See the detailed answer below, But.... Note that in my version of the textbook, there is a mistake in the graph for this problem. The error involves the repetition of the term $6s$ at each energy level. You can simply ignore this and work with the correct term next to it. For example, $6s6p$ should actually be $6p$, and so on.
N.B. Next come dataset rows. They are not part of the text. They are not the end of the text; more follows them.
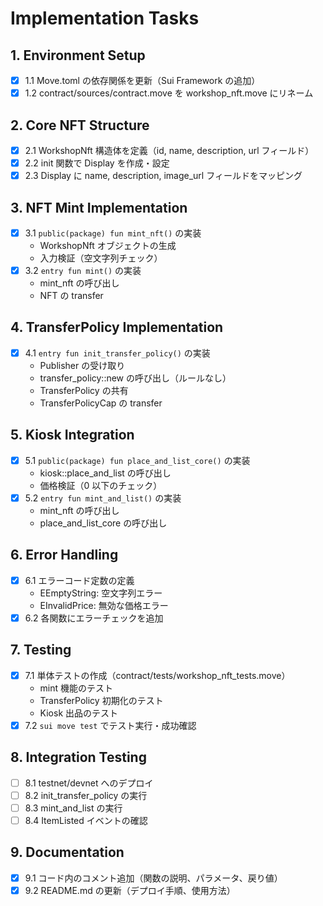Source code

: # Implementation Tasks

## 1. Environment Setup
- [x] 1.1 Move.toml の依存関係を更新（Sui Framework の追加）
- [x] 1.2 contract/sources/contract.move を workshop_nft.move にリネーム

## 2. Core NFT Structure
- [x] 2.1 WorkshopNft 構造体を定義（id, name, description, url フィールド）
- [x] 2.2 init 関数で Display<WorkshopNft> を作成・設定
- [x] 2.3 Display に name, description, image_url フィールドをマッピング

## 3. NFT Mint Implementation
- [x] 3.1 `public(package) fun mint_nft()` の実装
  - WorkshopNft オブジェクトの生成
  - 入力検証（空文字列チェック）
- [x] 3.2 `entry fun mint()` の実装
  - mint_nft の呼び出し
  - NFT の transfer

## 4. TransferPolicy Implementation
- [x] 4.1 `entry fun init_transfer_policy()` の実装
  - Publisher の受け取り
  - transfer_policy::new<WorkshopNft> の呼び出し（ルールなし）
  - TransferPolicy の共有
  - TransferPolicyCap の transfer

## 5. Kiosk Integration
- [x] 5.1 `public(package) fun place_and_list_core()` の実装
  - kiosk::place_and_list の呼び出し
  - 価格検証（0 以下のチェック）
- [x] 5.2 `entry fun mint_and_list()` の実装
  - mint_nft の呼び出し
  - place_and_list_core の呼び出し

## 6. Error Handling
- [x] 6.1 エラーコード定数の定義
  - EEmptyString: 空文字列エラー
  - EInvalidPrice: 無効な価格エラー
- [x] 6.2 各関数にエラーチェックを追加

## 7. Testing
- [x] 7.1 単体テストの作成（contract/tests/workshop_nft_tests.move）
  - mint 機能のテスト
  - TransferPolicy 初期化のテスト
  - Kiosk 出品のテスト
- [x] 7.2 `sui move test` でテスト実行・成功確認

## 8. Integration Testing
- [ ] 8.1 testnet/devnet へのデプロイ
- [ ] 8.2 init_transfer_policy の実行
- [ ] 8.3 mint_and_list の実行
- [ ] 8.4 ItemListed イベントの確認

## 9. Documentation
- [x] 9.1 コード内のコメント追加（関数の説明、パラメータ、戻り値）
- [x] 9.2 README.md の更新（デプロイ手順、使用方法）
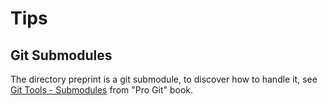 # Tips

## Git Submodules

The directory preprint is a git submodule, to discover how 
to handle it, see [Git Tools - Submodules](https://git-scm.com/book/en/v2/Git-Tools-Submodules)
from "Pro Git" book.
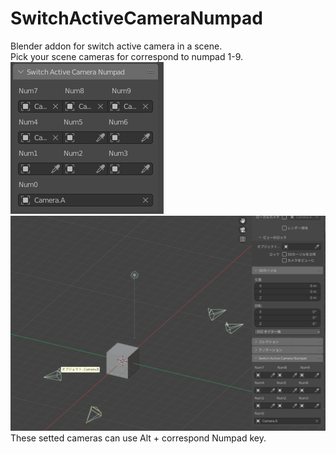 # SwitchActiveCameraNumpad
Blender addon for switch active camera in a scene.<br>
Pick your scene cameras for correspond to numpad 1-9.<br>
![代替テキスト](./image/panel.png "画像タイトル")
![代替テキスト](./image/pick_camera.png "画像タイトル")
These setted cameras can use Alt + correspond Numpad key.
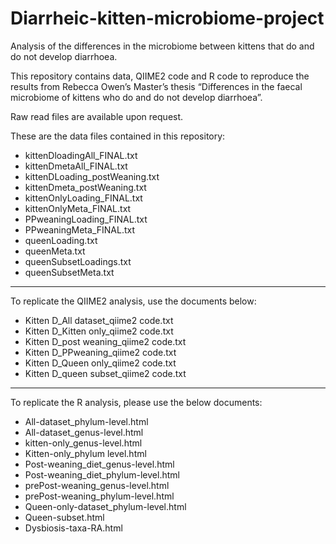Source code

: # Diarrheic-kitten-microbiome-project

Analysis of the differences in the microbiome between kittens that do and do not develop diarrhoea.

This repository contains data, QIIME2 code and R code to reproduce the results from Rebecca Owen’s Master’s thesis “Differences in the faecal microbiome of kittens who do and do not develop diarrhoea”.

Raw read files are available upon request.

These are the data files contained in this repository:
-	kittenDloadingAll_FINAL.txt
-	kittenDmetaAll_FINAL.txt
-	kittenDLoading_postWeaning.txt
-	kittenDmeta_postWeaning.txt
-	kittenOnlyLoading_FINAL.txt
-	kittenOnlyMeta_FINAL.txt
-	PPweaningLoading_FINAL.txt
-	PPweaningMeta_FINAL.txt
-	queenLoading.txt
-	queenMeta.txt
-	queenSubsetLoadings.txt
-	queenSubsetMeta.txt

***

To replicate the QIIME2 analysis, use the documents below:
-	Kitten D_All dataset_qiime2 code.txt
-	Kitten D_Kitten only_qiime2 code.txt
-	Kitten D_post weaning_qiime2 code.txt
-	Kitten D_PPweaning_qiime2 code.txt
-	Kitten D_Queen only_qiime2 code.txt
-	Kitten D_queen subset_qiime2 code.txt

***

To replicate the R analysis, please use the below documents:
-	All-dataset_phylum-level.html
-	All-dataset_genus-level.html
-	kitten-only_genus-level.html
-	Kitten-only_phylum level.html
-	Post-weaning_diet_genus-level.html
-	Post-weaning_diet_phylum-level.html
-	prePost-weaning_genus-level.html
-	prePost-weaning_phylum-level.html
-	Queen-only-dataset_phylum-level.html
-	Queen-subset.html
-	Dysbiosis-taxa-RA.html

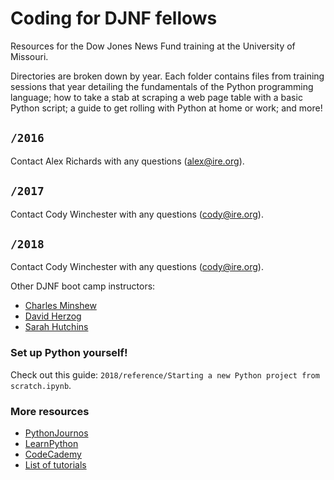 # Coding for DJNF fellows

Resources for the Dow Jones News Fund training at the University of Missouri.

Directories are broken down by year. Each folder contains files from training sessions that year detailing the fundamentals of the Python programming language; how to take a stab at scraping a web page table with a basic Python script; a guide to get rolling with Python at home or work; and more!

## `/2016`
Contact Alex Richards with any questions ([alex@ire.org](mailto:alex@ire.org)).

## `/2017`
Contact Cody Winchester with any questions ([cody@ire.org](mailto:cody@ire.org)).

## `/2018`
Contact Cody Winchester with any questions ([cody@ire.org](mailto:cody@ire.org)).

Other DJNF boot camp instructors:
- [Charles Minshew](https://github.com/charlesminshew)
- [David Herzog](https://github.com/DavidHerzog)
- [Sarah Hutchins](https://twitter.com/sarhutch)

### Set up Python yourself!
Check out this guide: `2018/reference/Starting a new Python project from scratch.ipynb`.

### More resources

- [PythonJournos](https://github.com/PythonJournos/LearningPython/wiki)
- [LearnPython](http://learnpython.org/)
- [CodeCademy](https://www.codecademy.com/learn/python)
- [List of tutorials](https://wiki.python.org/moin/BeginnersGuide/Programmers)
$$\color{blue}{\bf [a]}$$ To calculate the wavelength, we need to use the formula of $$ \Delta E =E_{\rm emitted}= \frac{hc}{\lambda} $$ So, $$ \lambda = \frac{hc}{\Delta E} $$ For each transition, the energy difference \( \Delta E \) is given by: $$ \Delta E = E_{\text{higher}} - E_{\text{lower}} $$ So $$ \lambda = \frac{hc}{(E_{\text{higher}} - E_{\text{lower}})e} $$ And to get it in nanometers, $$ \lambda = \frac{hc}{(E_{\text{higher}} - E_{\text{lower}})e(10^{-9})} $$ Plug the known $$ \boxed{\lambda = \frac{(6.63\times 10^{-34})(3\times 10^8)}{(E_{\text{higher}} - E_{\text{lower}})(1.6\times 10^{-19})(10^{-9})}} $$ Assuming that the allowed transitions must satisfy the selection rule $ \Delta l = \pm 1 $, the angular momentum quantum number must change by 1 during the transition. See the table below. \begin{array}{|c|c|c|} \hline \text{Transition} & \lambda (\text{nm}) \\ \hline 6p \rightarrow 6s & 185 \\\hline 6d \rightarrow 6p & 581 \\\hline 7s \rightarrow 6p & 1019\\\hline 7p \rightarrow 6s & 141 \\\hline 7p \rightarrow 7s & 1351 \\\hline 8s \rightarrow 6p & 493 \\\hline 8s \rightarrow 7p & 3271 \\\hline 8p \rightarrow 6s & 130 \\\hline 8p \rightarrow 7s & 772 \\\hline 8p \rightarrow 8s & 4010 \\\hline 8p \rightarrow 6d & 1802 \\\hline \hline \end{array} $$\color{blue}{\bf [b]}$$ We are given that the 492-nm-wavelength blue emission line in the Hg spectrum corresponds to the transition $ 8s \to 6p $, as we see in the table above. The energy of the $ 8s $ state is 9.22 eV. The problem asks us to find the minimum kinetic energy that an electron must have to excite the atom from the ground state to the $ 8s $ state. The minimum kinetic energy $ K $ required to excite the atom is given by $$ K = \frac{1}{2}mv^2 $$ The energy required to excite the atom to the $ 8s $ state is $ 9.22 \, \text{eV} $. Therefore, the minimum kinetic energy $ K $ of the electron must be at least 9.22 eV: $$ \frac{1}{2}mv^2 \geq 9.22 (1.6\times 10^{-19}) $$ So the minimum speed is given by $$ v_{\rm min} = \sqrt{\dfrac{2 (9.22) (1.6\times 10^{-19})}{m}} $$ Plug the known; $$ v_{\rm min} = \sqrt{\dfrac{2 (9.22) (1.6\times 10^{-19})}{9.11 \times 10^{-31}}} $$ $$ v_{\rm min} =\color{red}{\bf 1.80 \times 10^6 }\;\rm m/s$$